Das ist aber nichts, was Killout Trash jetzt predigen will. Die Leute, die das angeht, wissen das alles. Letztendlich ist Killout Trash einfach nur eine Band, die krachige Musik macht und die dabei versucht, keine großartigen Kompromisse einzugehen, durch die unsere eigenen Vorstellungen mißbraucht werden. Und das machen wir jetzt nicht, um irgendwelchen Kids irgendwelche Versprechungen und Hoffnungen zu machen, sondern, weil es einfach immer noch nicht unser Ding ist.

seid ihr mehr so die überseekings wenn ihr split singles mit japan bands wie melt banana macht, oder war das reiner zufall?
Wir sind seit mehreren Jahren mit YaSuKo und Agata von Melt-Banana befreundet und wollten schon immer mal was zusammen machen. Es wird auch garantiert nicht die letzte gemeinsame Sache gewesen sein.

geht ihr als berliner eigentlich auch schön jahr für jahr zur loveparade, pinkelt in den tiergarten und erschreckt kleine vögel? oder seid ihr mehr so für hateparade?
Weder noch. Jugendbewegungen und ihre Anti-Strömungen, egal welcher Größe sie sein mögen, sind alle ein großer Mist! Das sind Ersatzreligionen, ob sie nun aus der Techno-, der Hardcore- oder der Sonstwas-Ecke kommen mögen, immer voller Dogmatismen und häufig mit diesem „Bist du nicht für uns, dann bist du gegen uns!“-Geschwätz. Da kann man gleich Katholik bleiben und hat wenigstens noch Hoffnung auf ein Himmelreich.

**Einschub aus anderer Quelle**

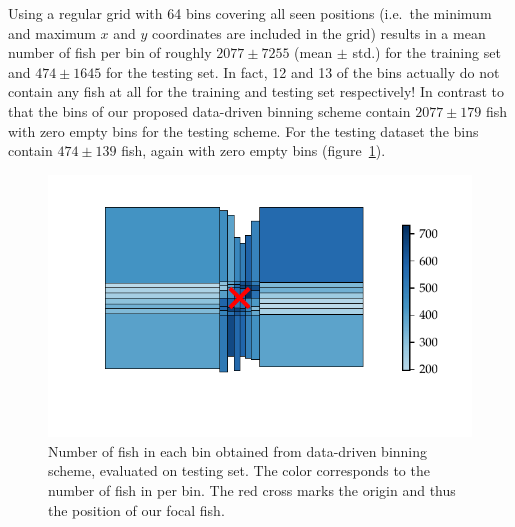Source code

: \documentclass[nobib, a4paper]{tufte-handout}
\begin{document}
Using a regular grid with 64 bins covering all seen positions (i.e.\ the minimum and maximum $x$ and $y$ coordinates are included in the grid) results in a mean number of fish per bin of roughly \(2077\pm 7255\) (mean $\pm$ std.) for the training set and \(474 \pm 1645\) for the testing set.
In fact, 12 and 13 of the bins actually do not contain any fish at all for the training and testing set respectively!
In contrast to that the bins of our proposed data-driven binning scheme contain $2077 \pm 179$ fish with zero empty bins for the testing scheme.
For the testing dataset the bins contain $474 \pm 139$ fish, again with zero empty bins (figure~\ref{fig:occupancy}).

\begin{figure}[htb]
  \includegraphics{rf_occupancy_test}
   \centering
   \caption{Number of fish in each bin obtained from data-driven binning scheme, evaluated on testing set.
     The color corresponds to the number of fish in per bin.
   The red cross marks the origin and thus the position of our focal fish.}
   \label{fig:occupancy}
\end{figure}
\end{document}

leute wie der herr empire lassen in interviews ja gerne mal statements wie „bullen müße man alle erschießen“ los. seid ihr auch so drauf, schön radikal, schön platt, schön plakativ hauptsache politisch?
Killout Trash ist bestimmt keine politische Band und will auch nicht polarisieren. Wozu? Letztendlich erreicht diese Art Musik eh nur die guten Jungs und Mädchen, die längst wissen, was abgeht. Was willst du denen erzählen? Killout Trash will für einige dieser guten Jungs und Mädchen als Popband funktionieren. Da sind wir wieder bei diesem Illusionen-Aspekt… Musik muß doch viel mehr von einer Sitcom haben, als vom Politischen Weltkunde-Unterricht, sprich: es geht um Entertainment. Das ist es doch, was an Musik interessant ist. Wenn man sich politisch weiterbilden mag, ist es besser ein Buch zu lesen. Killout Trash will nicht belehren, nicht verurteilen, sondern unterhalten.

ist killout trash eigentlich eine richtige band mit live gigs und dem ganzen pipapo, oder mehr so ein atari teenage riot ding bei dem der macker hinter seinem computerklotz steht und vorne seine püppchen tanzen läßt?
Wir sind momentan an Live-Shows nicht so interessiert, weil es die Mehrheit von uns einfach langweilt. Nick Trout ist zwar ein exzellenter Gitarrist, trotzdem wirst du bei Musik, die auf elektronischen Rhythmen basiert, im Live-Kontext ziemlich schnell statisch… das ist ziemlich gähn, vor allem für die Band.

Letztendlich ist das aber gar nicht so ein Problem, daß am Equipment liegt. Auch 99% der klassischen Hardcore/Punk-Bands leiden darunter. Sich auf die Bühne zu stellen, sich auf den Instrumenten mit den immer selben Akkorden einen runterzuholen und das war’s, ist einfach langweilig. Das hat man schon 1000x gesehen.

Bands wie Public Enemy, Prodigy und Atari Teenage Riot lösen das Problem, obwohl sie keine klassischen Live-Bands sind, dagegen schon wieder ganz gut, mit ihrer ganzen Präsenz, dem Show-Brimborium und so. Da passieren wenigstens ständig Sachen, die man nicht alle Tage sieht… das ist gutes Live-Entertainment, ein bißchen wie Wrestling-Shows, aber absolut spannend.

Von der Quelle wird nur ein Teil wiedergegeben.